Mule Jump is Saturday

Mader honored for contributions

The 27th annual Pea Ridge Mule Jump is Saturday.

The event will be at a new location this year -- on the fields on the west side of Weston Street immediately south of the school west of McCulloch Street, north of Hazelton Road.

27th annual Mule Jump

9 a.m. Saturday, Oct. 10

$5 adults

$2 children 6-12

Free for children 5 and younger

Weston Street

"This may be the best location yet," Nathan See, Street Department superintendent, said. Street Department employees worked all week preparing the area for parking as well as space for the arena and vendors.

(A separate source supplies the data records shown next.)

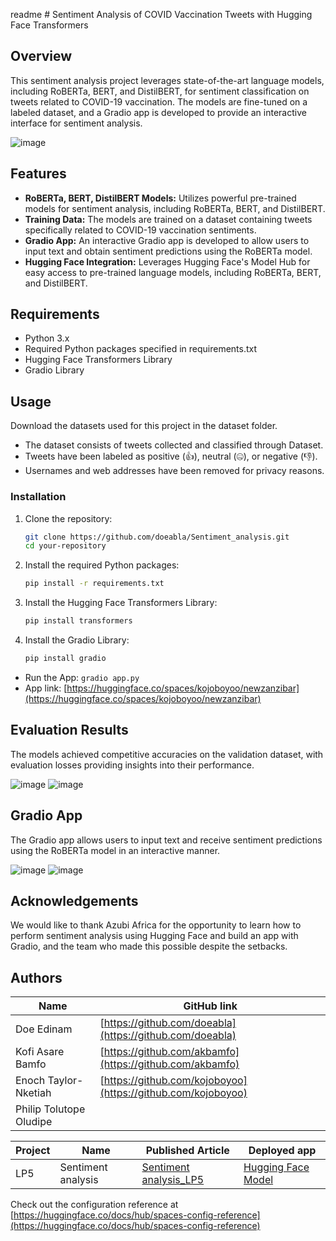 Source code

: readme # Sentiment Analysis of COVID Vaccination Tweets with Hugging Face Transformers
 
## Overview
 
This sentiment analysis project leverages state-of-the-art language models, including RoBERTa, BERT, and DistilBERT, for sentiment classification on tweets related to COVID-19 vaccination. The models are fine-tuned on a labeled dataset, and a Gradio app is developed to provide an interactive interface for sentiment analysis.
 
![image](https://github.com/doeabla/Sentiment_analysis/assets/137217264/0f3b372c-b486-415b-91ad-f35d38983a0a)
 
## Features
 
- **RoBERTa, BERT, DistilBERT Models:** Utilizes powerful pre-trained models for sentiment analysis, including RoBERTa, BERT, and DistilBERT.
- **Training Data:** The models are trained on a dataset containing tweets specifically related to COVID-19 vaccination sentiments.
- **Gradio App:** An interactive Gradio app is developed to allow users to input text and obtain sentiment predictions using the RoBERTa model.
- **Hugging Face Integration:** Leverages Hugging Face's Model Hub for easy access to pre-trained language models, including RoBERTa, BERT, and DistilBERT.
 
## Requirements
 
- Python 3.x
- Required Python packages specified in requirements.txt
- Hugging Face Transformers Library
- Gradio Library
 
## Usage
 
Download the datasets used for this project in the dataset folder.
- The dataset consists of tweets collected and classified through Dataset.
- Tweets have been labeled as positive (👍), neutral (🤐), or negative (👎).
- Usernames and web addresses have been removed for privacy reasons.
 
### Installation
 
1. Clone the repository:
 
    ```bash
    git clone https://github.com/doeabla/Sentiment_analysis.git
    cd your-repository
    ```
 
2. Install the required Python packages:
 
    ```bash
    pip install -r requirements.txt
    ```
 
3. Install the Hugging Face Transformers Library:
 
    ```bash
    pip install transformers
    ```
 
4. Install the Gradio Library:
 
    ```bash
    pip install gradio
    ```
 
- Run the App: `gradio app.py`
- App link: [https://huggingface.co/spaces/kojoboyoo/newzanzibar](https://huggingface.co/spaces/kojoboyoo/newzanzibar)
 
## Evaluation Results
 
The models achieved competitive accuracies on the validation dataset, with evaluation losses providing insights into their performance.
 
![image](https://github.com/doeabla/Sentiment_analysis/assets/137217264/bd9dfa3d-21c9-4fa8-a03d-7ee8013192d3)
![image](https://github.com/doeabla/Sentiment_analysis/assets/137217264/99064a38-14c7-4b1d-802c-6744dd8f4c35)
 
## Gradio App
 
The Gradio app allows users to input text and receive sentiment predictions using the RoBERTa model in an interactive manner.
 
![image](https://github.com/doeabla/Sentiment_analysis/assets/137217264/781c43ca-accd-42ee-ac62-fc908d67d1a5)
![image](https://github.com/doeabla/Sentiment_analysis/assets/137217264/9159f3a6-afd1-4df0-94f9-2aab8856357c)
 
## Acknowledgements
 
We would like to thank Azubi Africa for the opportunity to learn how to perform sentiment analysis using Hugging Face and build an app with Gradio, and the team who made this possible despite the setbacks.
 
## Authors
 
| Name | GitHub link |
| ---- | ---- |
| Doe Edinam | [https://github.com/doeabla](https://github.com/doeabla) |
| Kofi Asare Bamfo | [https://github.com/akbamfo](https://github.com/akbamfo) |
| Enoch Taylor-Nketiah | [https://github.com/kojoboyoo](https://github.com/kojoboyoo) |
| Philip Tolutope Oludipe | |
 
| Project | Name | Published Article | Deployed app |
| ---- | -----| ----- | -----|
| LP5 | Sentiment analysis | [Sentiment analysis_LP5](https://medium.com/@eadoe97/empowering-retail-businesses-the-retail-store-sales-prediction-app-2b0a8fbaba80) | [Hugging Face Model](https://huggingface.co/spaces/kojoboyoo/newzanzibar) |
 
Check out the configuration reference at [https://huggingface.co/docs/hub/spaces-config-reference](https://huggingface.co/docs/hub/spaces-config-reference) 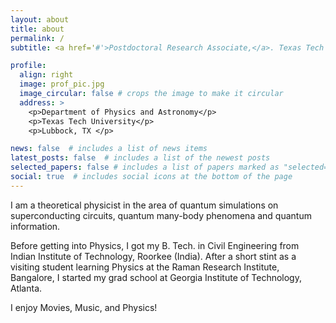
 ```yaml
---
layout: about
title: about
permalink: /
subtitle: <a href='#'>Postdoctoral Research Associate,</a>. Texas Tech University.

profile:
  align: right
  image: prof_pic.jpg
  image_circular: false # crops the image to make it circular
  address: >
    <p>Department of Physics and Astronomy</p>
    <p>Texas Tech University</p>
    <p>Lubbock, TX </p>

news: false  # includes a list of news items
latest_posts: false  # includes a list of the newest posts
selected_papers: false # includes a list of papers marked as "selected={true}"
social: true  # includes social icons at the bottom of the page
---
```


I am a theoretical physicist in the area of quantum simulations on superconducting circuits, quantum many-body phenomena and quantum information. <!--My current work proposes a method to readout quantum correlations from a superconducting circuit.-->  

Before getting into Physics, I got my B. Tech. in Civil Engineering from Indian Institute of Technology, Roorkee (India). After a short stint as a visiting student learning Physics at the Raman Research Institute, Bangalore, I started my grad school at Georgia Institute of Technology, Atlanta. <!--My doctoral research investigated [one-dimensional many-body quantum systems](https://smartech.gatech.edu/handle/1853/62339).-->

I enjoy Movies, Music, and Physics!

<!-- Write your biography here. Tell the world about yourself. Link to your favorite [subreddit](http://reddit.com). You can put a picture in, too. The code is already in, just name your picture `prof_pic.jpg` and put it in the `img/` folder.

Put your address / P.O. box / other info right below your picture. You can also disable any these elements by editing `profile` property of the YAML header of your `_pages/about.md`. Edit `_bibliography/papers.bib` and Jekyll will render your [publications page](/al-folio/publications/) automatically.

Link to your social media connections, too. This theme is set up to use [Font Awesome icons](http://fortawesome.github.io/Font-Awesome/) and [Academicons](https://jpswalsh.github.io/academicons/), like the ones below. Add your Facebook, Twitter, LinkedIn, Google Scholar, or just disable all of them.
--> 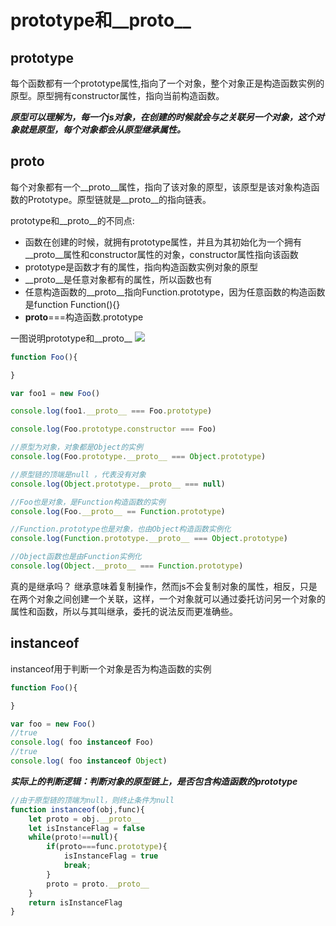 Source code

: # prototype和__proto__
## prototype
每个函数都有一个prototype属性,指向了一个对象，整个对象正是构造函数实例的原型。原型拥有constructor属性，指向当前构造函数。

***原型可以理解为，每一个js对象，在创建的时候就会与之关联另一个对象，这个对象就是原型，每个对象都会从原型继承属性。***

## __proto__
每个对象都有一个__proto__属性，指向了该对象的原型，该原型是该对象构造函数的Prototype。原型链就是__proto__的指向链表。

prototype和__proto__的不同点:
- 函数在创建的时候，就拥有prototype属性，并且为其初始化为一个拥有__proto__属性和constructor属性的对象，constructor属性指向该函数
- prototype是函数才有的属性，指向构造函数实例对象的原型
- __proto__是任意对象都有的属性，所以函数也有
- 任意构造函数的__proto__指向Function.prototype，因为任意函数的构造函数是function Function(){}
- __proto__===构造函数.prototype

一图说明prototype和__proto__
![](https://tva1.sinaimg.cn/large/00831rSTgy1gctmp4z2a0j30eg0gamxv.jpg)

```javascript
function Foo(){

}

var foo1 = new Foo()

console.log(foo1.__proto__ === Foo.prototype)

console.log(Foo.prototype.constructor === Foo)

//原型为对象，对象都是Object的实例
console.log(Foo.prototype.__proto__ === Object.prototype)

//原型链的顶端是null ，代表没有对象
console.log(Object.prototype.__proto__ === null)

//Foo也是对象，是Function构造函数的实例
console.log(Foo.__proto__ == Function.prototype)

//Function.prototype也是对象，也由Object构造函数实例化
console.log(Function.prototype.__proto__ === Object.prototype)

//Object函数也是由Function实例化
console.log(Object.__proto__ === Function.prototype)

```

真的是继承吗？
继承意味着复制操作，然而js不会复制对象的属性，相反，只是在两个对象之间创建一个关联，这样，一个对象就可以通过委托访问另一个对象的属性和函数，所以与其叫继承，委托的说法反而更准确些。


## instanceof
instanceof用于判断一个对象是否为构造函数的实例

```javascript
function Foo(){

}

var foo = new Foo()
//true
console.log( foo instanceof Foo)
//true
console.log( foo instanceof Object)

```

***实际上的判断逻辑：判断对象的原型链上，是否包含构造函数的prototype***

```javascript
//由于原型链的顶端为null，则终止条件为null
function instanceof(obj,func){
    let proto = obj.__proto__
    let isInstanceFlag = false
    while(proto!==null){
        if(proto===func.prototype){
            isInstanceFlag = true
            break;
        }
        proto = proto.__proto__
    }
    return isInstanceFlag
}

``` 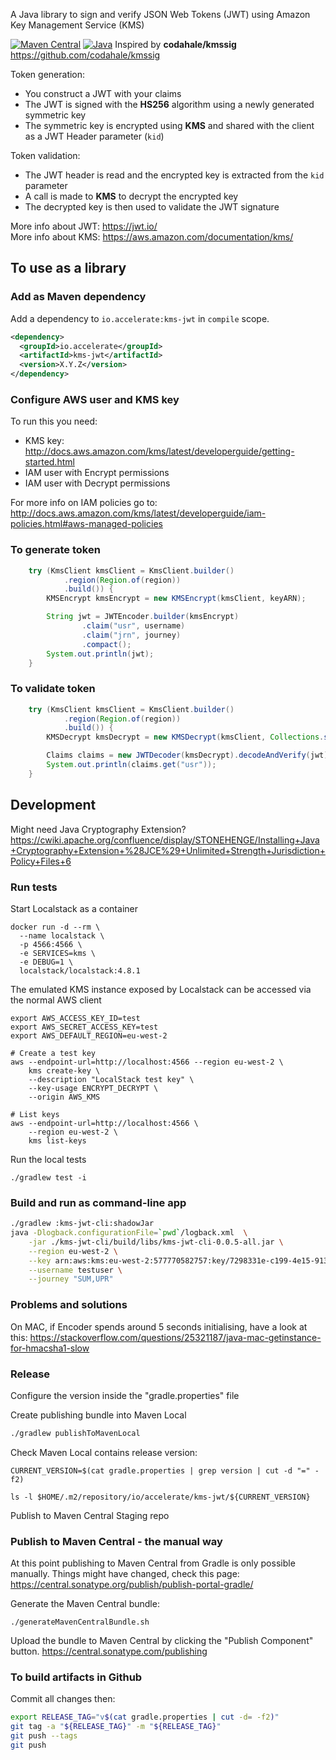 
A Java library to sign and verify JSON Web Tokens (JWT) using Amazon Key Management Service (KMS)

[![Maven Central](https://img.shields.io/maven-central/v/io.accelerate/kms-jwt)](https://central.sonatype.com/artifact/io.accelerate/kms-jwt)
[![Java](https://img.shields.io/badge/Java-21%2B-blue)](build-logic/shared.gradle)
Inspired by **codahale/kmssig** https://github.com/codahale/kmssig

Token generation:
* You construct a JWT with your claims
* The JWT is signed with the **HS256** algorithm using a newly generated symmetric key
* The symmetric key is encrypted using **KMS** and shared with the client as a JWT Header parameter (`kid`)

Token validation:
* The JWT header is read and the encrypted key is extracted from the `kid` parameter
* A call is made to **KMS** to decrypt the encrypted key
* The decrypted key is then used to validate the JWT signature

More info about JWT: https://jwt.io/  
More info about KMS: https://aws.amazon.com/documentation/kms/

## To use as a library

### Add as Maven dependency

Add a dependency to `io.accelerate:kms-jwt` in `compile` scope.
```xml
<dependency>
  <groupId>io.accelerate</groupId>
  <artifactId>kms-jwt</artifactId>
  <version>X.Y.Z</version>
</dependency>
```

### Configure AWS user and KMS key

To run this you need:
* KMS key: http://docs.aws.amazon.com/kms/latest/developerguide/getting-started.html
* IAM user with Encrypt permissions
* IAM user with Decrypt permissions

For more info on IAM policies go to: http://docs.aws.amazon.com/kms/latest/developerguide/iam-policies.html#aws-managed-policies

### To generate token

```java
    try (KmsClient kmsClient = KmsClient.builder()
            .region(Region.of(region))
            .build()) {
        KMSEncrypt kmsEncrypt = new KMSEncrypt(kmsClient, keyARN);

        String jwt = JWTEncoder.builder(kmsEncrypt)
                .claim("usr", username)
                .claim("jrn", journey)
                .compact();
        System.out.println(jwt);
    }
```

### To validate token

```java
    try (KmsClient kmsClient = KmsClient.builder()
            .region(Region.of(region))
            .build()) {
        KMSDecrypt kmsDecrypt = new KMSDecrypt(kmsClient, Collections.singleton(keyARN));

        Claims claims = new JWTDecoder(kmsDecrypt).decodeAndVerify(jwt);
        System.out.println(claims.get("usr"));
    }
```

## Development

Might need Java Cryptography Extension?
https://cwiki.apache.org/confluence/display/STONEHENGE/Installing+Java+Cryptography+Extension+%28JCE%29+Unlimited+Strength+Jurisdiction+Policy+Files+6


### Run tests

Start Localstack as a container
```shell
docker run -d --rm \
  --name localstack \
  -p 4566:4566 \
  -e SERVICES=kms \
  -e DEBUG=1 \
  localstack/localstack:4.8.1
```

The emulated KMS instance exposed by Localstack can be accessed via the normal AWS client
```shell
export AWS_ACCESS_KEY_ID=test
export AWS_SECRET_ACCESS_KEY=test
export AWS_DEFAULT_REGION=eu-west-2

# Create a test key
aws --endpoint-url=http://localhost:4566 --region eu-west-2 \
    kms create-key \
    --description "LocalStack test key" \
    --key-usage ENCRYPT_DECRYPT \
    --origin AWS_KMS
    
# List keys
aws --endpoint-url=http://localhost:4566 \
    --region eu-west-2 \
    kms list-keys
```

Run the local tests
```
./gradlew test -i
```

### Build and run as command-line app

```bash
./gradlew :kms-jwt-cli:shadowJar
java -Dlogback.configurationFile=`pwd`/logback.xml  \
    -jar ./kms-jwt-cli/build/libs/kms-jwt-cli-0.0.5-all.jar \
    --region eu-west-2 \
    --key arn:aws:kms:eu-west-2:577770582757:key/7298331e-c199-4e15-9138-906d1c3d9363 \
    --username testuser \
    --journey "SUM,UPR"
```


### Problems and solutions

On MAC, if Encoder spends around 5 seconds initialising, have a look at this:
https://stackoverflow.com/questions/25321187/java-mac-getinstance-for-hmacsha1-slow



### Release

Configure the version inside the "gradle.properties" file

Create publishing bundle into Maven Local
```bash
./gradlew publishToMavenLocal
```

Check Maven Local contains release version:
```
CURRENT_VERSION=$(cat gradle.properties | grep version | cut -d "=" -f2)

ls -l $HOME/.m2/repository/io/accelerate/kms-jwt/${CURRENT_VERSION}
```

Publish to Maven Central Staging repo

### Publish to Maven Central - the manual way

At this point publishing to Maven Central from Gradle is only possible manually.
Things might have changed, check this page:
https://central.sonatype.org/publish/publish-portal-gradle/

Generate the Maven Central bundle:
```
./generateMavenCentralBundle.sh
```

Upload the bundle to Maven Central by clicking the "Publish Component" button.
https://central.sonatype.com/publishing

### To build artifacts in Github

Commit all changes then:
```bash
export RELEASE_TAG="v$(cat gradle.properties | cut -d= -f2)"
git tag -a "${RELEASE_TAG}" -m "${RELEASE_TAG}"
git push --tags
git push
```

Last year's event was canceled due to heavy rain and flooding. It was the first time in the history of the event it had been canceled.

The diminutive form and familiar face of Joyce Mader will not be there this year. For the past five years, Joyce Kelly Mader has judged the mule conformation during the halter classes. Mader died this past March after a three-year battle with breast cancer.

The barrel races will be held in her memory, See said.

Mader, born July 23, 1953, in Oakland, Calif., was an avid horsewoman. Her father, Jack Kelly (former Pea Ridge City Council member), taught her at a very young age to ride horses. When she was 7, she placed in a working cow horse event at the Cow Palace in San Francisco.

Joyce showed horses all over the state of California, her father said, until the family moved back to Arkansas in 1968. There, she graduated from Rogers High School in 1970.

In 1970, she won the title of Rodeo of the Ozarks queen. This year, a $500 scholarship was given to the new queen in Mader's memory.

As Queen of the Rodeo of the Ozarks, Joyce Kelly represented Arkansas in Columbus, Ohio, at the Quarter Horse Congress where she and her horse Times Awast'n (aka Bimbo) placed.

"Joyce looked forward to the Pea Ridge Mule Jump every year," Kelly said. "She loved to help in any way she could, whether it was judging the halter classes, trying to locate judges or just being there to fill in wherever she was needed.

"To her, there was nothing better than spending her days with horses or mules," Kelly said.